Under the E-Way bill facility, it was proposed that movement of goods worth more than Rs 50,000 by a registered entity will require prior online registration of the consignment on the GST portal and securing this “e-way” bill. This was meant to be a change from the present system where no electronic invoice is required and checks instead happen through border checkposts or inspectors at each state. The entity carrying the goods was to be mandated to carry the E-Way bill along with invoice/bill of supply/delivery challan. But sheer under preparedness of the GSTN network has thwarted the government and from initial implementation in October, the deadline for E-Way bill has now been pushed to April next year.
This morning, as the truckers under the All India Motor Transport Congress (AIMTC) went on strike across the country and there were fears of some shortages in essential commodities over the next 36 hours, it became clearer that shoddy GST implementation is the key to this mess. The AIMTC is an apex body of transporters and claims to represent around 93 lakh truckers and about 50 lakh bus and tourist operators across India.
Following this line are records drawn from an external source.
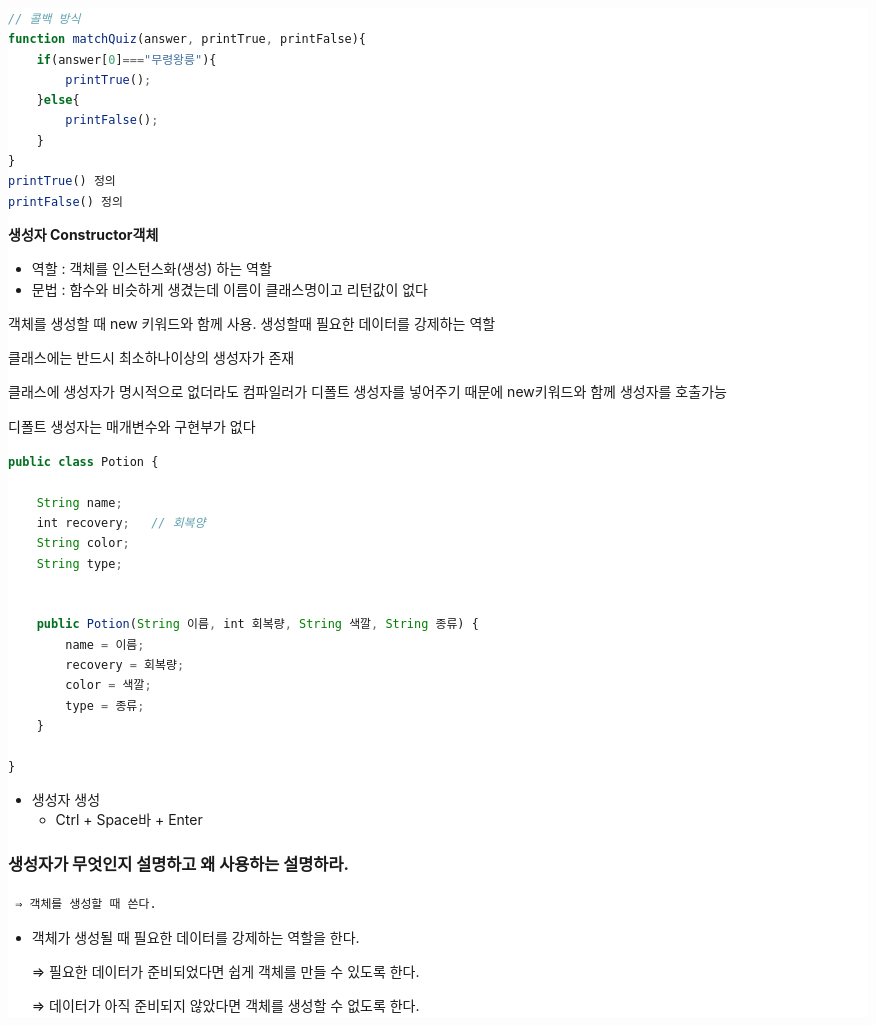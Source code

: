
 ```jsx
// 콜백 방식
function matchQuiz(answer, printTrue, printFalse){
    if(answer[0]==="무령왕릉"){
        printTrue();
    }else{
        printFalse();
    }
}
printTrue() 정의
printFalse() 정의
```

**생성자 Constructor객체**

- 역할 : 객체를 인스턴스화(생성) 하는 역할
- 문법 : 함수와 비슷하게 생겼는데 이름이 클래스명이고 리턴값이 없다

객체를 생성할 때 new 키워드와 함께 사용. 생성할때 필요한 데이터를 강제하는 역할

클래스에는 반드시 최소하나이상의 생성자가 존재

클래스에 생성자가 명시적으로 없더라도 컴파일러가 디폴트 생성자를 넣어주기 때문에 new키워드와 함께 생성자를 호출가능

디폴트 생성자는 매개변수와 구현부가 없다

```jsx
public class Potion {
	
	String name;
	int recovery;	// 회복양
	String color;	
	String type;
	
	
	public Potion(String 이름, int 회복량, String 색깔, String 종류) {
		name = 이름;
		recovery = 회복량;
		color = 색깔;
		type = 종류;
	}
	
}
```

- 생성자 생성
    - Ctrl + Space바 + Enter

### 생성자가 무엇인지 설명하고 왜 사용하는 설명하라.

     ⇒ 객체를 생성할 때 쓴다.

- 객체가 생성될 때 필요한 데이터를 강제하는 역할을 한다.
    
    ⇒ 필요한 데이터가 준비되었다면 쉽게 객체를 만들 수 있도록 한다.
    
    ⇒ 데이터가 아직 준비되지 않았다면 객체를 생성할 수 없도록 한다.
Their reasons for the strike are varied, including non-acceptance of the E-Way bill in its current form by AIMTC and the general rise in the cost of operations.
AIMTC President SK Mittal told Firstpost that daily fluctuations in the price of diesel were wrecking havoc on the economics of the trucking industry. The truckers’ body wants the daily pricing mechanism of diesel to be dismantled and the fuel to be brought under GST. “Let us say I have a consignment to deliver to Bengaluru from Delhi, which takes about seven days. But if I find that after reaching Jaipur on the second day, diesel price has risen, what am I supposed to do? Our contracts are for six months, one year, and the price difference is then to be paid by the trucker. How can we function like this? We are demanding that the government devise a system for less frequent diesel price fluctuation, maybe fix it on average monthly basis. Daily price fluctuations are killing us,” Mittal said.
Mittal said the best course of action would be to bring diesel under GST. Which is easier said than done, given the aversion of most state governments to bringing petrol and diesel under the new regime – since it will impact their revenues significantly. Besides, how does bringing diesel under GST address the daily pricing problem?
The effectiveness of the truckers’ strike was called into question by S P Singh, senior fellow at the thinktank Indian Foundation of Transport Research & Training (IFTRT), who said initial reports from Delhi-NCR, South India, key national highways and the north east show “the impact of strike is not visible. Trucks are plying as usual on highways”. Only, at some place in Navi Mumbai and Thane, transporters are trying to force truckers to stop work. Singh said the fruit and vegetable transportation, that of parcels by e-commerce companies during the busy festival period and transportation of cars and two-wheelers from facilities in Gurgaon-Manesar are unaffected.
It is interesting to see that just before the strike call by AIMTC, diesel prices were slashed by Rs 2 per litre as the government resorted to populism right before crucial state polls. Singh pointed out that even as diesel prices dipped, truck rentals and retail parcel freight charges rose during the same period. These charges “outpaced diesel price rise of Rs 4.65 per litre in last 10 weeks, with freight charges rising by 12-15 percent on the back of peak festival season, increased factory output, piling up of inventories before E-Way bill digital transit pass notification is enforced.” Put simply, what Singh is alleging is that the truckers are already making hay even though the cost of operations has reduced in the last few weeks.
Now let us come to the government’s unpreparedness and consequent deferment of the ‘E-Way Bill’ facility. With states dismantling border checkposts in July, when the GST regime was operationalised, the absence of mandatory E-Way bill system on GSTN portal for random checking of EBN under GST rules for consignments above Rs 50,000 has encouraged corruption by enforcement agencies and transporters on highways on behalf of unscrupulous goods suppliers. AIMTC says the E-Way bill in its current form is unacceptable; and state level checkposts continue to exist, increasing “corruption”.
So what’s the way out? First, truckers need to understand that the GST regime, despite its flaws and pitfalls, is the future and they need to upgrade themselves to comply with its various provisions. Second, their threats of a strike due to rising cost of operations would hardly move the government into lowering prices of diesel – taxes on such fuels account for a bulk of the government’s revenue generation. And last but not the least, the government needs to improve the GSTN network for the logistics industry to begin moving forward, without rampant corruption and under-invoicing.